Vous parlez à raison de transition énergétique mais la seule réponse que vous avez apportée est celle de la hausse des taxes. L'expression « transition énergétique » comporte le mot « transition » : une transition se construit et s'accompagne. Sinon c'est un échec. Nous avons ainsi proposé de doubler l'effort de rénovation des logements qualifiés de passoires thermiques, pour arriver à 300 000 logements rénovés par an, dès 2019. Nous avons proposé un plan pour maintenir les petites lignes de train. Sur tous ces sujets, vous nous avez opposé une fin de non-recevoir. Changer nos modes de consommation supposerait que vous lanciez un grand plan de fret. Là aussi, nouvelle fin de non-recevoir. Tout ceci se construit mais face à ces enjeux, vous et votre majorité restez passifs.

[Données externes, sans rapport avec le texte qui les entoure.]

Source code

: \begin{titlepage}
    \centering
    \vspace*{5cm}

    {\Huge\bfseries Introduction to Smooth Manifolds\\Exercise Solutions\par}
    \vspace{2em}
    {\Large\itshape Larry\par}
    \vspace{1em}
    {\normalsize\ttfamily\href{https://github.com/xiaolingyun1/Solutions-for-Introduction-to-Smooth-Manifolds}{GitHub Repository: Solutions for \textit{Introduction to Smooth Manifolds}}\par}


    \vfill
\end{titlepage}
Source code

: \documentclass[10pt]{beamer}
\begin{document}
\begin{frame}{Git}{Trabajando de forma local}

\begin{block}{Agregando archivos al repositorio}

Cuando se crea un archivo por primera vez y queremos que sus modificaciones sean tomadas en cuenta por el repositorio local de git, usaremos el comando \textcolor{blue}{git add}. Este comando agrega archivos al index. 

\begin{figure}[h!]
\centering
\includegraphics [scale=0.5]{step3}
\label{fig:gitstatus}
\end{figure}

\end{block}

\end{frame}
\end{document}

Vous vous découvrez l'envie d'aménager le territoire. Vous avez raison mais la ligne à grande vitesse annoncée entre Bordeaux et Toulouse est en stand-by tandis que vous faites voter à votre majorité la vente d'ADP. Monsieur le Premier ministre, la privatisation d'ADP, c'est l'acte de trop. C'est pourquoi nous avons lancé aujourd'hui, pour la première fois dans l'histoire de notre République, avec 218 parlementaires issus de onze groupes politiques à l'Assemblée et au Sénat, un référendum d'initiative partagée, afin de permettre aux Français de se prononcer sur la privatisation d'ADP.